**About this exercise:** Using the records below, write out again exactly the lines that begin at the line containing "Um den Ablauf" and end at the line containing "Wählen Sie **Benutzer", and no other lines.

Stored data
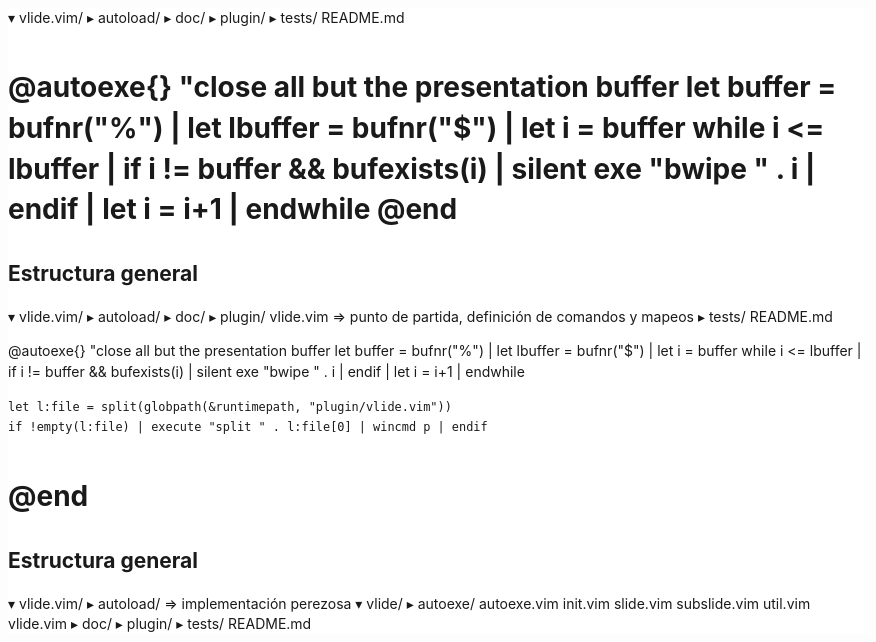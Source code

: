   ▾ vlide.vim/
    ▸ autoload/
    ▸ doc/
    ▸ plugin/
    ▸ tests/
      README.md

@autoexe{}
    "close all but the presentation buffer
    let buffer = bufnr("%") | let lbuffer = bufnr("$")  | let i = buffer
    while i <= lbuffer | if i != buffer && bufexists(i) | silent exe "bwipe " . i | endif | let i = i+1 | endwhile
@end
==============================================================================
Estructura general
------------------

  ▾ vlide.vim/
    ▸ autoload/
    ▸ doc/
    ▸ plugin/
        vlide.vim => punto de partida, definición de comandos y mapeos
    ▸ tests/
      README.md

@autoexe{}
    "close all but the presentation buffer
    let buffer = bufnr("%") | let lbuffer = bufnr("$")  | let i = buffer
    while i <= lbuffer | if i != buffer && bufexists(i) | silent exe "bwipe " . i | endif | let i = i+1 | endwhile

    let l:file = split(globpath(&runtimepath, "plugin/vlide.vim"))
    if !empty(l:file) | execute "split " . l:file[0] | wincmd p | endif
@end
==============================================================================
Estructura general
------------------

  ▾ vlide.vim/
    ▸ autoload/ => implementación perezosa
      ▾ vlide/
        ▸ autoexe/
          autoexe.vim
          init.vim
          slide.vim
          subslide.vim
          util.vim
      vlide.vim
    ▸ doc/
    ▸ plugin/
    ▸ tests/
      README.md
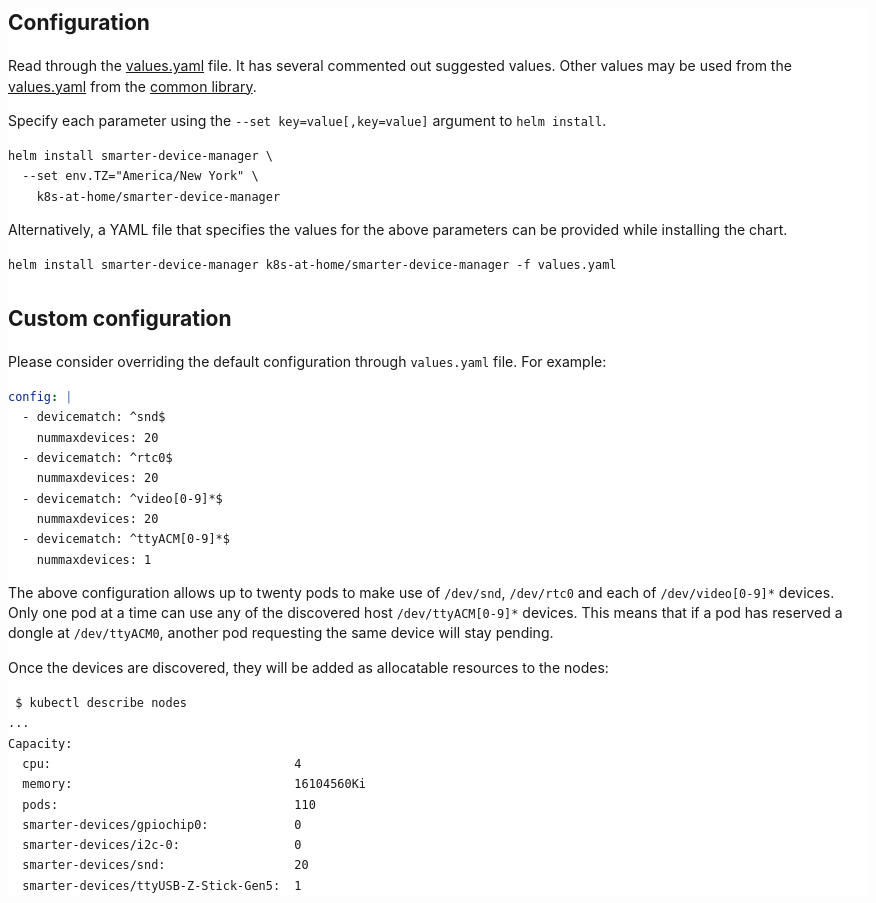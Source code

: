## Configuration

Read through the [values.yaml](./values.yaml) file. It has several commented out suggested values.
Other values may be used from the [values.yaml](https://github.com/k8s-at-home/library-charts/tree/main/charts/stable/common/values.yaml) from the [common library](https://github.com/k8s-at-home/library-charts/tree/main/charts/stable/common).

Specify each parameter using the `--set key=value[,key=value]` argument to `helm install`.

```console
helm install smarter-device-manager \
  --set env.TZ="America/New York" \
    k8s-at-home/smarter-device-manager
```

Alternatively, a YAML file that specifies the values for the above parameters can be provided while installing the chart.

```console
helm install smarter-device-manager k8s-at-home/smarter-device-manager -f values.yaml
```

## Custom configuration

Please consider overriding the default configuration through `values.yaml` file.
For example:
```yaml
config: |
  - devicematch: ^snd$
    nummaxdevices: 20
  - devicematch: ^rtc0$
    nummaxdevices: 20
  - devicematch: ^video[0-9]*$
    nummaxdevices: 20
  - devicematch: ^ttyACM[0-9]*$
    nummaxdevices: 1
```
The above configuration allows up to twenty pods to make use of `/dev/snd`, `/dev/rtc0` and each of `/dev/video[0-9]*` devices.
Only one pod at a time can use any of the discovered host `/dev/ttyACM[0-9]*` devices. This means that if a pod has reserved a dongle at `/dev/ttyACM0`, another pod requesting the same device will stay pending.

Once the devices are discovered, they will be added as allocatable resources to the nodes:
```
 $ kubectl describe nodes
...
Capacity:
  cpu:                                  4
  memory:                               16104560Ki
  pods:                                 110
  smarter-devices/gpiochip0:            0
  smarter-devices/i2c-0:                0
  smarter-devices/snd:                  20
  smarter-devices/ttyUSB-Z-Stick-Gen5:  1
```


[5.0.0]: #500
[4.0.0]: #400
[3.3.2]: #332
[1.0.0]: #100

==

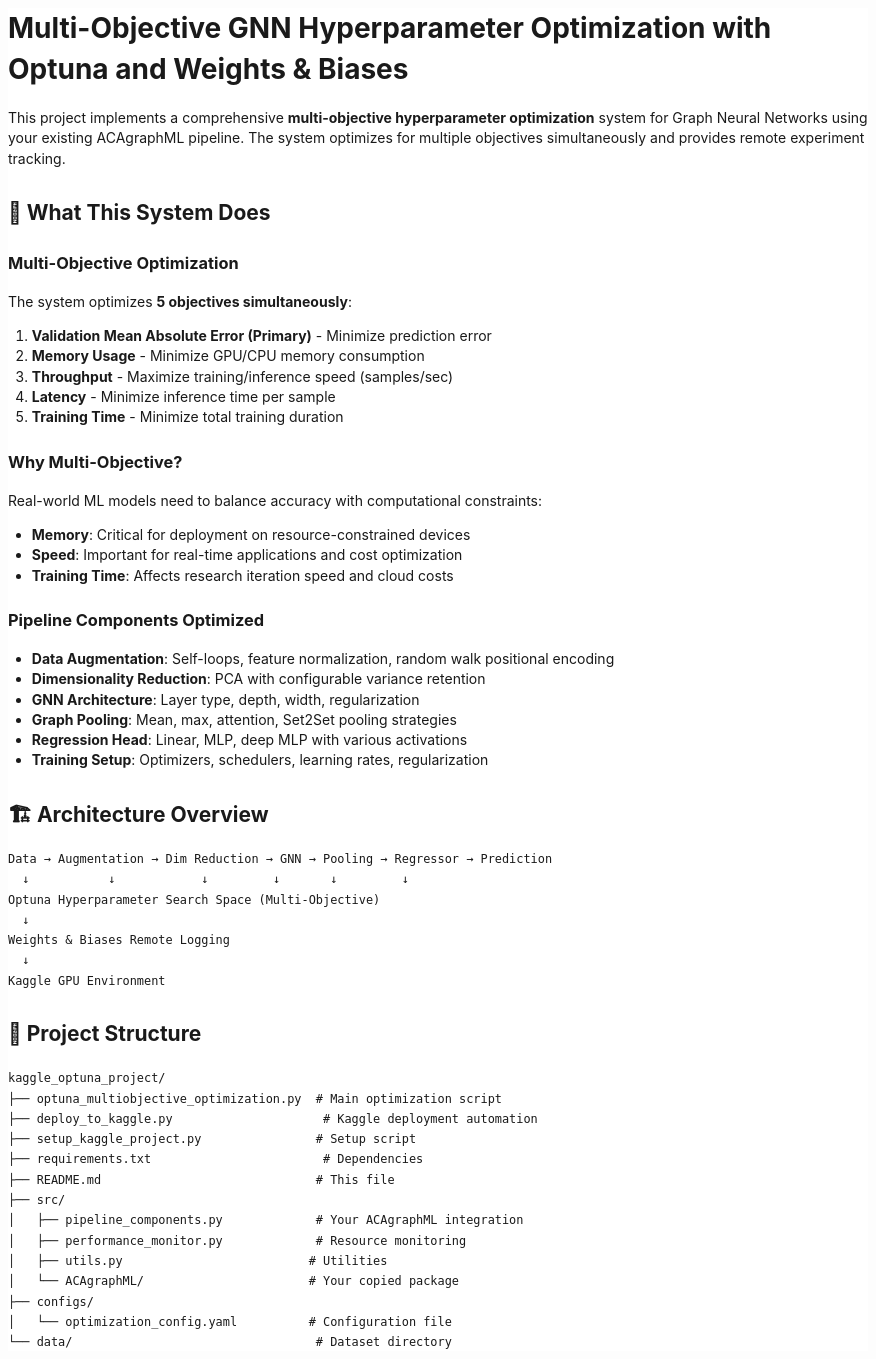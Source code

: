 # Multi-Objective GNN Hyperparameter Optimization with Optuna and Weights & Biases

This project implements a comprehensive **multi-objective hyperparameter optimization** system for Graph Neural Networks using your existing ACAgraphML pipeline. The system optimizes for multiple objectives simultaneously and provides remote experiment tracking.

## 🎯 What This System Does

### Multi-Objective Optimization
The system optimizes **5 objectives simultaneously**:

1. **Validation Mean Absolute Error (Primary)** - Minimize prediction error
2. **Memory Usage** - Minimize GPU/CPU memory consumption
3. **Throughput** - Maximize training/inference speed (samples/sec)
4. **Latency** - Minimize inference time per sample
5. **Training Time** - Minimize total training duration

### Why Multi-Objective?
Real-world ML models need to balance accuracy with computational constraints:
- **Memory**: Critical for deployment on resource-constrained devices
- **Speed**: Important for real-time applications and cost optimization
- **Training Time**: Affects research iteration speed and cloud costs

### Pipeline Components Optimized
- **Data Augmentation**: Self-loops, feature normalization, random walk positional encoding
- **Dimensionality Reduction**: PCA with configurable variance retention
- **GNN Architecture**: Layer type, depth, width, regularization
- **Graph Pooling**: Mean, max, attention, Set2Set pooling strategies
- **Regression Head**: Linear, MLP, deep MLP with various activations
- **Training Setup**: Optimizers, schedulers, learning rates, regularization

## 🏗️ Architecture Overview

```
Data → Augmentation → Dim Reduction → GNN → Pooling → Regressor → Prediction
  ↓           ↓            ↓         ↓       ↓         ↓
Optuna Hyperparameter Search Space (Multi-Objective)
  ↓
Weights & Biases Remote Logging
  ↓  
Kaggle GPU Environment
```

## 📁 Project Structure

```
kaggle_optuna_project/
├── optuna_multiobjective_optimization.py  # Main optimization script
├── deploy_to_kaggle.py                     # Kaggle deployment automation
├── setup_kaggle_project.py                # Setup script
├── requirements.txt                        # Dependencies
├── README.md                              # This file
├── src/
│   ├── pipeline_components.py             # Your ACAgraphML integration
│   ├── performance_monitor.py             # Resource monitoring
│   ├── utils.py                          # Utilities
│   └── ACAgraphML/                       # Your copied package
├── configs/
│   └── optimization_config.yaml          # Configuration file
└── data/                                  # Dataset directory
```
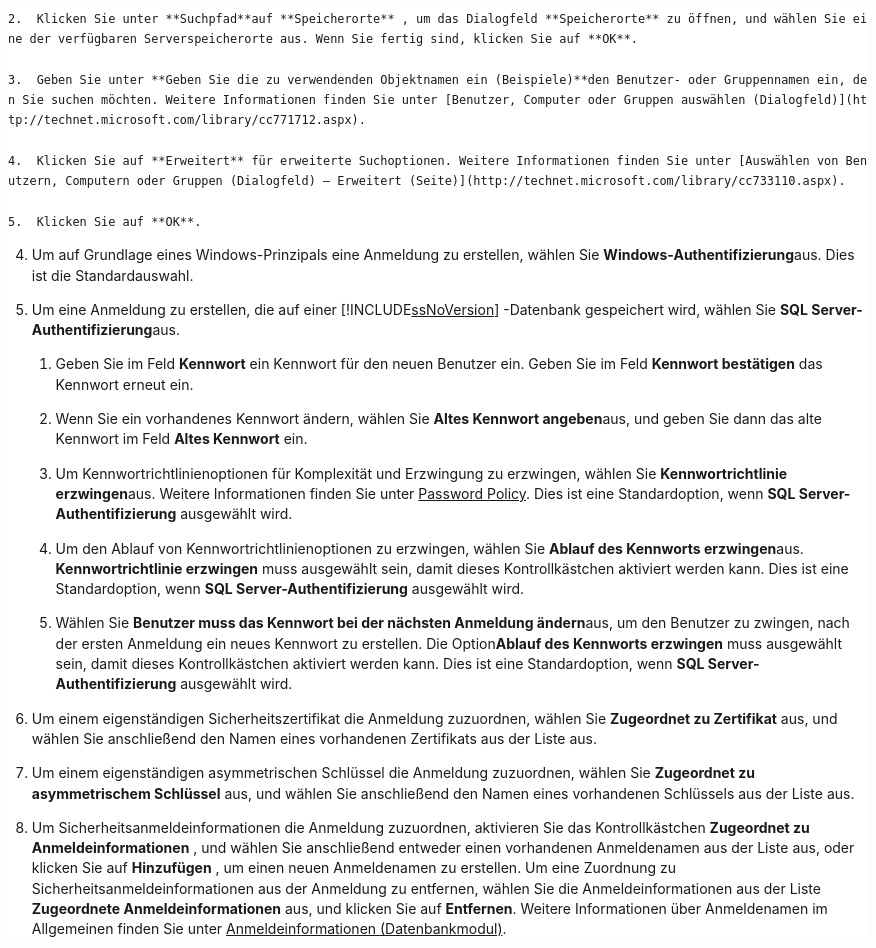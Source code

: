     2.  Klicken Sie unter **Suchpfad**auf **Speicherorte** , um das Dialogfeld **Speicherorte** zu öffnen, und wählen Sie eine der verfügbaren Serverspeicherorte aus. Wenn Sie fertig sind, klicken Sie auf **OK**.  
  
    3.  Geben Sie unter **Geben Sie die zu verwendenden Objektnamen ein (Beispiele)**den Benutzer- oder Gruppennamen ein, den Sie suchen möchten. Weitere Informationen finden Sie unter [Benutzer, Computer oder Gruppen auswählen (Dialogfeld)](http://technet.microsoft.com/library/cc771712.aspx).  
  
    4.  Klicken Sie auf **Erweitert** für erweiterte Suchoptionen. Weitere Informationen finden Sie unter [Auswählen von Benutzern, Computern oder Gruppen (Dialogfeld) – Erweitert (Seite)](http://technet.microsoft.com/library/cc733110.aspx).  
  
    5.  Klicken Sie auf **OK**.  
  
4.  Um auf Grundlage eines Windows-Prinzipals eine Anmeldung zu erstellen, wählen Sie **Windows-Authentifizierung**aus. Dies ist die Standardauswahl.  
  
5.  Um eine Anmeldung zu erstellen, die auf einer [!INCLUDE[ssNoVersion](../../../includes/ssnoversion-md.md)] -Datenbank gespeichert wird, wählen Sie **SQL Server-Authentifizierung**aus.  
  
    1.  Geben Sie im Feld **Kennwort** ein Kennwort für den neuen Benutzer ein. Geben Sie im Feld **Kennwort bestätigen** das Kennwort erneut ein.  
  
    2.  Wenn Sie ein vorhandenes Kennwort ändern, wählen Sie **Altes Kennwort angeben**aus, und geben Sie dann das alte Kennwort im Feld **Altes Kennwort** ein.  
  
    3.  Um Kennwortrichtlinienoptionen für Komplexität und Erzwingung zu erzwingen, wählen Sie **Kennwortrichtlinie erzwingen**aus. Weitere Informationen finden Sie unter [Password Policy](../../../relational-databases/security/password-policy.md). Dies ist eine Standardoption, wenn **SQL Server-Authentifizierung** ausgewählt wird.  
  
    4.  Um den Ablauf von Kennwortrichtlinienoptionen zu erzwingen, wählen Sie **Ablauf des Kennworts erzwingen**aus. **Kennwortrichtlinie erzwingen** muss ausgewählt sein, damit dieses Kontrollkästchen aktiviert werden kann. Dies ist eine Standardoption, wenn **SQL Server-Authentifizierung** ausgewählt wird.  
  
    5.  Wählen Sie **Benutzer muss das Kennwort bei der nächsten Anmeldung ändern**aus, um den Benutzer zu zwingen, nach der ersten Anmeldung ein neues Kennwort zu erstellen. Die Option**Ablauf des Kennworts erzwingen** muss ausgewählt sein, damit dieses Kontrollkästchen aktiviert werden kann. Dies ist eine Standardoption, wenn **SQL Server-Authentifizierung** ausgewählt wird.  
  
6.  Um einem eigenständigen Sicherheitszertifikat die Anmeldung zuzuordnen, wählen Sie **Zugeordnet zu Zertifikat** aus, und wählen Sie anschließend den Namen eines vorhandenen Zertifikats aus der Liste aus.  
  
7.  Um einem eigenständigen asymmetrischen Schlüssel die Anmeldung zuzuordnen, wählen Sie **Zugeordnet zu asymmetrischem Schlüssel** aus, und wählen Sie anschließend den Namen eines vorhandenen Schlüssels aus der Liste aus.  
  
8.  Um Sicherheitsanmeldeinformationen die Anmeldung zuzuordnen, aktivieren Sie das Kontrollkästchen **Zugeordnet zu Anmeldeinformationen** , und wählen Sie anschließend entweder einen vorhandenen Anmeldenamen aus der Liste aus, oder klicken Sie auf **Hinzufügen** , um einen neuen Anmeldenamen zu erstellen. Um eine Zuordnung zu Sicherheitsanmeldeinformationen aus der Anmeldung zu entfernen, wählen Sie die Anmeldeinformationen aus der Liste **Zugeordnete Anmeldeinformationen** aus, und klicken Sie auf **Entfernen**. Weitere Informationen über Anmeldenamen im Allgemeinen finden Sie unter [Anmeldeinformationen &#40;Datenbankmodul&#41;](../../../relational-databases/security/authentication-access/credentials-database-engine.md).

**Your solution:**
    4.  Um den Ablauf von Kennwortrichtlinienoptionen zu erzwingen, wählen Sie **Ablauf des Kennworts erzwingen**aus. **Kennwortrichtlinie erzwingen** muss ausgewählt sein, damit dieses Kontrollkästchen aktiviert werden kann. Dies ist eine Standardoption, wenn **SQL Server-Authentifizierung** ausgewählt wird.  
  
    5.  Wählen Sie **Benutzer muss das Kennwort bei der nächsten Anmeldung ändern**aus, um den Benutzer zu zwingen, nach der ersten Anmeldung ein neues Kennwort zu erstellen. Die Option**Ablauf des Kennworts erzwingen** muss ausgewählt sein, damit dieses Kontrollkästchen aktiviert werden kann. Dies ist eine Standardoption, wenn **SQL Server-Authentifizierung** ausgewählt wird.  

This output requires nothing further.